Укротить дьявола - страница 13
Да что происходит?
Клянусь, мне хочется выбить окно и отпинать этого мерзавца!
Я понимаю, что он не сам себе память отшиб (надеюсь), но злости меньше не становится. Я полгода переживала, гадала, куда он пропал. Ночами не спала. Рыдала. А он все время был в городе? Еще и в компании подозрительных девушек… черт, кто она?
Поджимая губы, я забираюсь на подоконник и вижу, что девушка в машине нежно улыбается Лео (удивительно, какие вещи человек способен разглядеть в бешенстве), склоняясь неприлично близко, она заботливо убирает нитку с плеча мужчины. Сердце падает куда-то в желудок, и я не сразу осознаю, что со всей силы ударяю кулаком по стеклу.
Оно трескается.
Я отшатываюсь и падаю на пол.
Из внутреннего кармана плаща вылетает раскладной нож – очередной подарок Виктора, и я тороплюсь спрятать его, но когда два дюжих санитара влетают в комнату на шум, то видят разбитое окно, осколки миски, разбросанные фрукты, мою ладонь в крови и то, как я ползу по полу за ножом…
Парни хватают меня под руки.
– Нет! – вскрикиваю. – Все не так, как вы…
Договорить не успеваю – мне что-то вкалывают, и я отключаюсь.
Глава 4
Как я стала пациентом дурки…
– Уже утро? – сонно бормочу я.
– Ночь, малышка, – отзывается хриплый незнакомый голос. – Десять вечера.
– Ну так свалите, – шиплю в подушку.
Только спустя минуту я осознаю, что подушка не моя. Глаза открыты, однако я не сразу понимаю, где нахожусь. И с кем говорю? Кого послала?
Так…
Моргаю, смахивая остатки сна, постепенно прихожу в себя, но сохраняется впечатление, что я вплываю в комнату из другого мира.
Черт, я на больничной койке в клинике!
– Гляньте, проснулась! – бодро восклицает Виктор, мешая карты. Он играет в покер с мужчиной на соседней койке. – Мы уж думали, до утра спать будешь. Что-нибудь снилось? Ты так ворочалась… Я переживал. Хотел силой будить.

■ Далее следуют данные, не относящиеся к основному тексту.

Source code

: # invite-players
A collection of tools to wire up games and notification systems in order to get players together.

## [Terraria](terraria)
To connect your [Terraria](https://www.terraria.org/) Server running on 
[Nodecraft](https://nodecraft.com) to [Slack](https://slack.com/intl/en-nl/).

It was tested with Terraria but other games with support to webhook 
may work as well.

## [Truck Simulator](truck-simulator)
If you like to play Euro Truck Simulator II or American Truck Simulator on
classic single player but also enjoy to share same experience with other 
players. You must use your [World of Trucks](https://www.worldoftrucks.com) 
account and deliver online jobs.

– Мне снилось, что я ведьма, которую сжигают на костре, – бурчу, – но предпочту всю жизнь смотреть этот сон, лишь бы не просыпаться.
– Да брось. Что у вас там случилось с Лео? Он меня едва взглядом не испепелил, когда увидел.
– Он тебя помнит?
– В каком смысле? – задумывается Виктор.
Ага. Значит, Шестирко не в курсе, что Лео память потерял? Любопытно. И бить его не придется. Жаль. Даже врезать некому, а руки чешутся.
Я кручу головой, рассматривая палату, вдыхаю запах сырости, въевшейся в штукатурку, и запах лекарств. Четыре кровати с пожелтевшим постельным бельем. Трещины на потолке. Каракули на стенах: в основном рисунки, но есть и надписи. Я разобрала несколько: «В мире грез», «Память – наша жизнь», «Боги будут молить» и «На связи с болью». Из динамиков магнитофона тихо льется шум моря. Две кровати закрыты ширмами. Не видно, кто за ними. На окнах дырявые серые занавески, сквозь которые сияет луна.
Это определенно не новый корпус клиники.
– Видимо, здорово башкой долбанулась, когда падала, – хохочет лысый мужчина. Его смех напоминает хруст сухого полена. – Твою мать, не карты, а дерьмище! Посмотри! – Он сминает карты, кидает на кровать перед Виктором и поворачивается ко мне, опираясь о широко расставленные колени. – К демонам эту хрень! Жульничаешь, черт желтоглазый. Не ври, я знаю! – Он протягивает мне мозолистую ладонь. – Я Кальвадос, малышок.
– Кальвадос?
– Как напиток! – подмигивает он черными бровями. – Я раньше такой грушевый бренди мог забубенить, о-о-о… Как-нибудь угощу, крошка.
– Вы очень добры, – кривлюсь, пожимая кончики огромных пальцев мужчины.